La rencontre était belle. Ils se découvrent, parfaitement imparfaits, et ça les ravit parce que ces imperfections sont réelles. T'aurais pas pu leur donner de meilleure rencontre, à mon humble avis.
Bref, j'ai passé quand même un très chouette moment de lecture sur ta fiction. J'aime beaucoup quand une fic me fait me poser plein de questions et celle-là a parfaitement réussi. Mais j'ai pas tout compris, tu comptes lui donner une suite ?
En tout cas, félicitations pour l'avoir bouclée !

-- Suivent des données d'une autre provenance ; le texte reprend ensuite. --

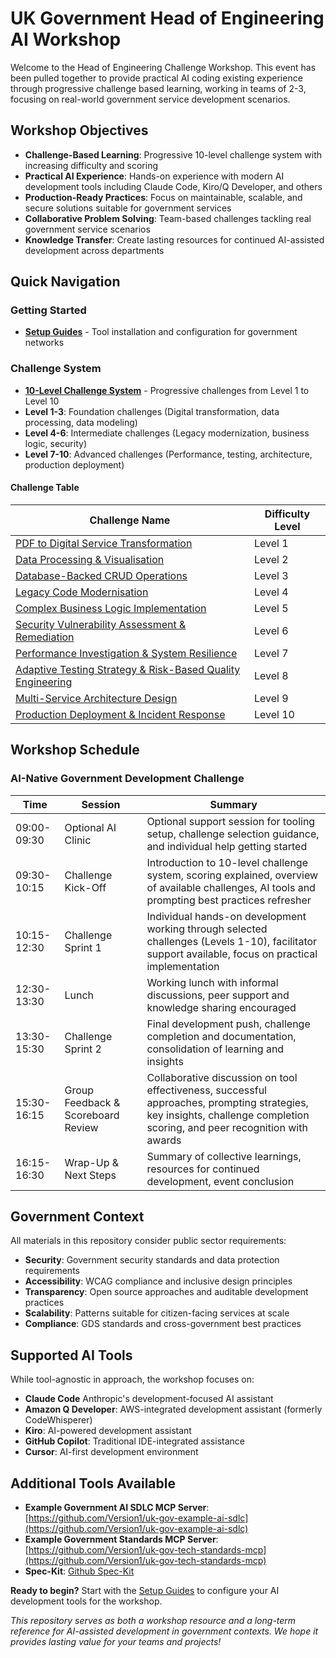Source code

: # UK Government Head of Engineering AI Workshop

Welcome to the Head of Engineering Challenge Workshop. This event has been pulled together to provide practical AI coding existing experience through progressive challenge based learning, working in teams of 2-3, focusing on real-world government service development scenarios.

## Workshop Objectives

- **Challenge-Based Learning**: Progressive 10-level challenge system with increasing difficulty and scoring
- **Practical AI Experience**: Hands-on experience with modern AI development tools including Claude Code, Kiro/Q Developer, and others
- **Production-Ready Practices**: Focus on maintainable, scalable, and secure solutions suitable for government services
- **Collaborative Problem Solving**: Team-based challenges tackling real government service scenarios
- **Knowledge Transfer**: Create lasting resources for continued AI-assisted development across departments

## Quick Navigation

### Getting Started
- **[Setup Guides](setup-guides/)** - Tool installation and configuration for government networks

### Challenge System
- **[10-Level Challenge System](challenges/)** - Progressive challenges from Level 1 to Level 10
- **Level 1-3**: Foundation challenges (Digital transformation, data processing, data modeling)
- **Level 4-6**: Intermediate challenges (Legacy modernization, business logic, security)
- **Level 7-10**: Advanced challenges (Performance, testing, architecture, production deployment)

#### Challenge Table

| Challenge Name | Difficulty Level |
|----------------|------------------|
| [PDF to Digital Service Transformation](level-01.md) | Level 1 |
| [Data Processing & Visualisation](level-02.md) | Level 2 |
| [Database-Backed CRUD Operations](level-03.md) | Level 3 |
| [Legacy Code Modernisation](level-04.md) | Level 4 |
| [Complex Business Logic Implementation](level-05.md) | Level 5 |
| [Security Vulnerability Assessment & Remediation](level-06.md) | Level 6 |
| [Performance Investigation & System Resilience](level-07.md) | Level 7 |
| [Adaptive Testing Strategy & Risk-Based Quality Engineering](level-08.md) | Level 8 |
| [Multi-Service Architecture Design](level-09.md) | Level 9 |
| [Production Deployment & Incident Response](level-10.md) | Level 10 |


## Workshop Schedule

### AI-Native Government Development Challenge

| Time | Session | Summary |
|------|---------|---------|
| 09:00-09:30 | Optional AI Clinic | Optional support session for tooling setup, challenge selection guidance, and individual help getting started |
| 09:30-10:15 | Challenge Kick-Off | Introduction to 10-level challenge system, scoring explained, overview of available challenges, AI tools and prompting best practices refresher |
| 10:15-12:30 | Challenge Sprint 1 | Individual hands-on development working through selected challenges (Levels 1-10), facilitator support available, focus on practical implementation |
| 12:30-13:30 | Lunch | Working lunch with informal discussions, peer support and knowledge sharing encouraged |
| 13:30-15:30 | Challenge Sprint 2 | Final development push, challenge completion and documentation, consolidation of learning and insights |
| 15:30-16:15 | Group Feedback & Scoreboard Review | Collaborative discussion on tool effectiveness, successful approaches, prompting strategies, key insights, challenge completion scoring, and peer recognition with awards |
| 16:15-16:30 | Wrap-Up & Next Steps | Summary of collective learnings, resources for continued development, event conclusion |

## Government Context

All materials in this repository consider public sector requirements:
- **Security**: Government security standards and data protection requirements
- **Accessibility**: WCAG compliance and inclusive design principles
- **Transparency**: Open source approaches and auditable development practices
- **Scalability**: Patterns suitable for citizen-facing services at scale
- **Compliance**: GDS standards and cross-government best practices

## Supported AI Tools

While tool-agnostic in approach, the workshop focuses on:
- **Claude Code** Anthropic's development-focused AI assistant
- **Amazon Q Developer**: AWS-integrated development assistant (formerly CodeWhisperer)
- **Kiro**: AI-powered development assistant
- **GitHub Copilot**: Traditional IDE-integrated assistance
- **Cursor**: AI-first development environment

## Additional Tools Available 
- **Example Government AI SDLC MCP Server**: [https://github.com/Version1/uk-gov-example-ai-sdlc](https://github.com/Version1/uk-gov-example-ai-sdlc)
- **Example Government Standards MCP Server**: [https://github.com/Version1/uk-gov-tech-standards-mcp](https://github.com/Version1/uk-gov-tech-standards-mcp)
- **Spec-Kit**: [Github Spec-Kit](https://github.com/github/spec-kit)

**Ready to begin?** Start with the [Setup Guides](setup-guides/) to configure your AI development tools for the workshop.

*This repository serves as both a workshop resource and a long-term reference for AI-assisted development in government contexts. We hope it provides lasting value for your teams and projects!*
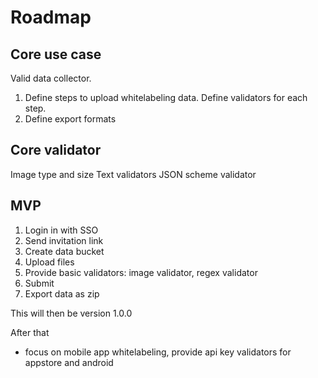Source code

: # Roadmap

## Core use case
Valid data collector.
1) Define steps to upload whitelabeling data.
   Define validators for each step.
2) Define export formats

## Core validator
Image type and size
Text validators
JSON scheme validator

## MVP
1) Login in with SSO
2) Send invitation link
3) Create data bucket
4) Upload files
5) Provide basic validators: image validator, regex validator
6) Submit
7) Export data as zip

This will then be version 1.0.0

After that
- focus on mobile app whitelabeling, provide api key validators for appstore and android
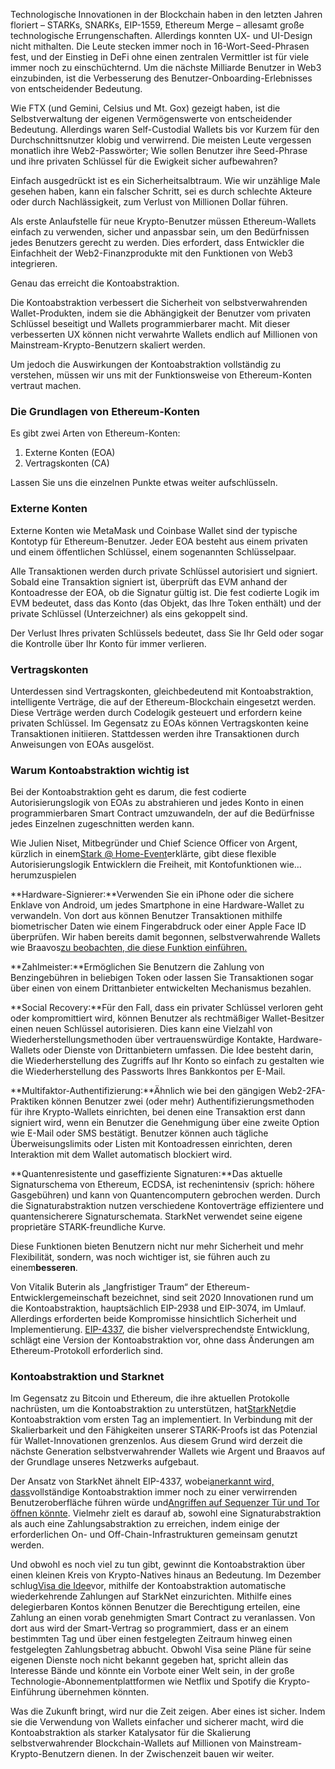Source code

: Technologische Innovationen in der Blockchain haben in den letzten Jahren floriert – STARKs, SNARKs, EIP-1559, Ethereum Merge – allesamt große technologische Errungenschaften. Allerdings konnten UX- und UI-Design nicht mithalten. Die Leute stecken immer noch in 16-Wort-Seed-Phrasen fest, und der Einstieg in DeFi ohne einen zentralen Vermittler ist für viele immer noch zu einschüchternd. Um die nächste Milliarde Benutzer in Web3 einzubinden, ist die Verbesserung des Benutzer-Onboarding-Erlebnisses von entscheidender Bedeutung.

Wie FTX (und Gemini, Celsius und Mt. Gox) gezeigt haben, ist die Selbstverwaltung der eigenen Vermögenswerte von entscheidender Bedeutung. Allerdings waren Self-Custodial Wallets bis vor Kurzem für den Durchschnittsnutzer klobig und verwirrend. Die meisten Leute vergessen monatlich ihre Web2-Passwörter; Wie sollen Benutzer ihre Seed-Phrase und ihre privaten Schlüssel für die Ewigkeit sicher aufbewahren?

Einfach ausgedrückt ist es ein Sicherheitsalbtraum. Wie wir unzählige Male gesehen haben, kann ein falscher Schritt, sei es durch schlechte Akteure oder durch Nachlässigkeit, zum Verlust von Millionen Dollar führen.

Als erste Anlaufstelle für neue Krypto-Benutzer müssen Ethereum-Wallets einfach zu verwenden, sicher und anpassbar sein, um den Bedürfnissen jedes Benutzers gerecht zu werden. Dies erfordert, dass Entwickler die Einfachheit der Web2-Finanzprodukte mit den Funktionen von Web3 integrieren.

Genau das erreicht die Kontoabstraktion.

Die Kontoabstraktion verbessert die Sicherheit von selbstverwahrenden Wallet-Produkten, indem sie die Abhängigkeit der Benutzer vom privaten Schlüssel beseitigt und Wallets programmierbarer macht. Mit dieser verbesserten UX können nicht verwahrte Wallets endlich auf Millionen von Mainstream-Krypto-Benutzern skaliert werden.

Um jedoch die Auswirkungen der Kontoabstraktion vollständig zu verstehen, müssen wir uns mit der Funktionsweise von Ethereum-Konten vertraut machen.

### Die Grundlagen von Ethereum-Konten

Es gibt zwei Arten von Ethereum-Konten:

1. Externe Konten (EOA)
2. Vertragskonten (CA)

Lassen Sie uns die einzelnen Punkte etwas weiter aufschlüsseln.

### Externe Konten

Externe Konten wie MetaMask und Coinbase Wallet sind der typische Kontotyp für Ethereum-Benutzer. Jeder EOA besteht aus einem privaten und einem öffentlichen Schlüssel, einem sogenannten Schlüsselpaar.

Alle Transaktionen werden durch private Schlüssel autorisiert und signiert. Sobald eine Transaktion signiert ist, überprüft das EVM anhand der Kontoadresse der EOA, ob die Signatur gültig ist. Die fest codierte Logik im EVM bedeutet, dass das Konto (das Objekt, das Ihre Token enthält) und der private Schlüssel (Unterzeichner) als eins gekoppelt sind.

Der Verlust Ihres privaten Schlüssels bedeutet, dass Sie Ihr Geld oder sogar die Kontrolle über Ihr Konto für immer verlieren.

### Vertragskonten

Unterdessen sind Vertragskonten, gleichbedeutend mit Kontoabstraktion, intelligente Verträge, die auf der Ethereum-Blockchain eingesetzt werden. Diese Verträge werden durch Codelogik gesteuert und erfordern keine privaten Schlüssel. Im Gegensatz zu EOAs können Vertragskonten keine Transaktionen initiieren. Stattdessen werden ihre Transaktionen durch Anweisungen von EOAs ausgelöst.

### Warum Kontoabstraktion wichtig ist

Bei der Kontoabstraktion geht es darum, die fest codierte Autorisierungslogik von EOAs zu abstrahieren und jedes Konto in einen programmierbaren Smart Contract umzuwandeln, der auf die Bedürfnisse jedes Einzelnen zugeschnitten werden kann.

Wie Julien Niset, Mitbegründer und Chief Science Officer von Argent, kürzlich in einem[Stark @ Home-Event](https://www.crowdcast.io/e/7olimxqv)erklärte, gibt diese flexible Autorisierungslogik Entwicklern die Freiheit, mit Kontofunktionen wie…herumzuspielen

**Hardware-Signierer:**Verwenden Sie ein iPhone oder die sichere Enklave von Android, um jedes Smartphone in eine Hardware-Wallet zu verwandeln. Von dort aus können Benutzer Transaktionen mithilfe biometrischer Daten wie einem Fingerabdruck oder einer Apple Face ID überprüfen. Wir haben bereits damit begonnen, selbstverwahrende Wallets wie Braavos[zu beobachten, die diese Funktion einführen.](https://medium.com/@braavos_starknet_wallet/hardware-signer-the-last-innovation-for-wallet-crypto-everyday-users-7e1974f93944)

**Zahlmeister:**Ermöglichen Sie Benutzern die Zahlung von Benzingebühren in beliebigen Token oder lassen Sie Transaktionen sogar über einen von einem Drittanbieter entwickelten Mechanismus bezahlen.

**Social Recovery:**Für den Fall, dass ein privater Schlüssel verloren geht oder kompromittiert wird, können Benutzer als rechtmäßiger Wallet-Besitzer einen neuen Schlüssel autorisieren. Dies kann eine Vielzahl von Wiederherstellungsmethoden über vertrauenswürdige Kontakte, Hardware-Wallets oder Dienste von Drittanbietern umfassen. Die Idee besteht darin, die Wiederherstellung des Zugriffs auf Ihr Konto so einfach zu gestalten wie die Wiederherstellung des Passworts Ihres Bankkontos per E-Mail.

**Multifaktor-Authentifizierung:**Ähnlich wie bei den gängigen Web2-2FA-Praktiken können Benutzer zwei (oder mehr) Authentifizierungsmethoden für ihre Krypto-Wallets einrichten, bei denen eine Transaktion erst dann signiert wird, wenn ein Benutzer die Genehmigung über eine zweite Option wie E-Mail oder SMS bestätigt. Benutzer können auch tägliche Überweisungslimits oder Listen mit Kontoadressen einrichten, deren Interaktion mit dem Wallet automatisch blockiert wird.

**Quantenresistente und gaseffiziente Signaturen:**Das aktuelle Signaturschema von Ethereum, ECDSA, ist rechenintensiv (sprich: höhere Gasgebühren) und kann von Quantencomputern gebrochen werden. Durch die Signaturabstraktion nutzen verschiedene Kontoverträge effizientere und quantensicherere Signaturschemata. StarkNet verwendet seine eigene proprietäre STARK-freundliche Kurve.

Diese Funktionen bieten Benutzern nicht nur mehr Sicherheit und mehr Flexibilität, sondern, was noch wichtiger ist, sie führen auch zu einem**besseren**.

Von Vitalik Buterin als „langfristiger Traum“ der Ethereum-Entwicklergemeinschaft bezeichnet, sind seit 2020 Innovationen rund um die Kontoabstraktion, hauptsächlich EIP-2938 und EIP-3074, im Umlauf. Allerdings erforderten beide Kompromisse hinsichtlich Sicherheit und Implementierung. [EIP-4337](https://github.com/ethereum/EIPs/blob/3fd65b1a782912bfc18cb975c62c55f733c7c96e/EIPS/eip-4337.md), die bisher vielversprechendste Entwicklung, schlägt eine Version der Kontoabstraktion vor, ohne dass Änderungen am Ethereum-Protokoll erforderlich sind.

### **Kontoabstraktion und Starknet**

Im Gegensatz zu Bitcoin und Ethereum, die ihre aktuellen Protokolle nachrüsten, um die Kontoabstraktion zu unterstützen, hat[StarkNet](https://starkware.co/starknet/)die Kontoabstraktion vom ersten Tag an implementiert. In Verbindung mit der Skalierbarkeit und den Fähigkeiten unserer STARK-Proofs ist das Potenzial für Wallet-Innovationen grenzenlos. Aus diesem Grund wird derzeit die nächste Generation selbstverwahrender Wallets wie Argent und Braavos auf der Grundlage unseres Netzwerks aufgebaut.

Der Ansatz von StarkNet ähnelt EIP-4337, wobei[anerkannt wird, dass](https://community.starknet.io/t/starknet-account-abstraction-model-part-1/781)vollständige Kontoabstraktion immer noch zu einer verwirrenden Benutzeroberfläche führen würde und[Angriffen auf Sequenzer Tür und Tor öffnen könnte](https://github.com/ethereum/EIPs/blob/master/EIPS/eip-4337.md#rationale). Vielmehr zielt es darauf ab, sowohl eine Signaturabstraktion als auch eine Zahlungsabstraktion zu erreichen, indem einige der erforderlichen On- und Off-Chain-Infrastrukturen gemeinsam genutzt werden.

Und obwohl es noch viel zu tun gibt, gewinnt die Kontoabstraktion über einen kleinen Kreis von Krypto-Natives hinaus an Bedeutung. Im Dezember schlug[Visa die Idee](https://www.coindesk.com/tech/2023/01/11/ethereum-upgrade-could-make-it-harder-to-lose-all-your-crypto/)vor, mithilfe der Kontoabstraktion automatische wiederkehrende Zahlungen auf StarkNet einzurichten. Mithilfe eines delegierbaren Kontos können Benutzer die Berechtigung erteilen, eine Zahlung an einen vorab genehmigten Smart Contract zu veranlassen. Von dort aus wird der Smart-Vertrag so programmiert, dass er an einem bestimmten Tag und über einen festgelegten Zeitraum hinweg einen festgelegten Zahlungsbetrag abbucht. Obwohl Visa seine Pläne für seine eigenen Dienste noch nicht bekannt gegeben hat, spricht allein das Interesse Bände und könnte ein Vorbote einer Welt sein, in der große Technologie-Abonnementplattformen wie Netflix und Spotify die Krypto-Einführung übernehmen könnten.

Was die Zukunft bringt, wird nur die Zeit zeigen. Aber eines ist sicher. Indem sie die Verwendung von Wallets einfacher und sicherer macht, wird die Kontoabstraktion als starker Katalysator für die Skalierung selbstverwahrender Blockchain-Wallets auf Millionen von Mainstream-Krypto-Benutzern dienen. In der Zwischenzeit bauen wir weiter.
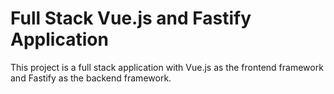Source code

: # Full Stack Vue.js and Fastify Application

This project is a full stack application with Vue.js as the frontend framework and Fastify as the backend framework.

T'as tout bien compris. L'Abstraction, Vi, et même l'omniprésente toile passent à la trappe face à la force de l'amouuur. Ca pourrait être chouette, c'est comme s'ils avaient trouvé l'abstraction "naturelle", mais bon, espérons qu'ils vont pas rester bêtes et aveugles trop longtemps. Je leur accorde quelques jours de roucoulades, et après, va falloir qu'ils se remuent, tu peux compter sur moi !
Je t'avoue que j'ai pas hésité très longtemps, je pouvais pas en rendre un imaginaire, c'était trop cruel :'( J'aime les happy end, moi ! Mais c'est clair que si je voulais écrire un truc qui se terminerait hyper mal, ce serait comme ça. Finalement, Elle n'était qu'un truc qu'il a imaginé avec son cerveau surpuissant. Dommage ! (Non tu vois, impossible, j'aurais pas pu ^^)
Ca me fait trop plaisir, Sejounette, merci beaucoup beaucoup beaucoup <3
Bien sûr qu'il y aura une suite, elle est déjà en chantier dans ma tête ! Je peux pas laisser l'Abstraction pas créée, je peux pas laisser Vi s'en tirer à si bon compte, je peux pas laisser les toiliens enfermés dans leur prison personnelle de pensées. Vous aurez très vite de mes nouvelles :P
Merci encore d'avoir suivi cette histoire ! Et à très bientôt :D
On y est plongé, on ressent leurs affres et leurs espoirs, on souffre avec eux. Tu sais nous rendre très présente cette rencontre. Tous les monologues sont très émouvants, les descriptions des états émotionnels justes.
Pourtant je ne peux m’empêcher de rester un peu « sur ma faim », car j’avais envie de connaître l’abstraction (« ils pourront toujours la construire demain ») et ses conséquences sur la vie des toiliens… C’est mon côté plus science-fiction que fleur bleue…
Et Vi, la pauvre, elle a complètement disparu ?
Bon, ce n’est pas une critique, hein, mais fondamentalement l’envie que tu continues avec cette univers si étrange…
J’espère donc que tu continueras avec la toile, et que l’histoire de l’abstraction ne s’arrêtera pas là !
Enoooormes bises !!!
Vi est eclipsée, comme tout le reste, par le très envahissant amour ^^ Mais elle non plus, elle n'a pas dit son dernier mot !
Merci infiniment pour tout ce que tu as dit sur ces trois chapitres, je suis tellement contente qu'ils t'aient procuré cette émotion ! Atteindre le lecteur, c'est vraiment ce que je cherche à faire. Un grand merci aussi pour avoir suivi si fidèlement cette histoire <3 Bisous et à bientôt !!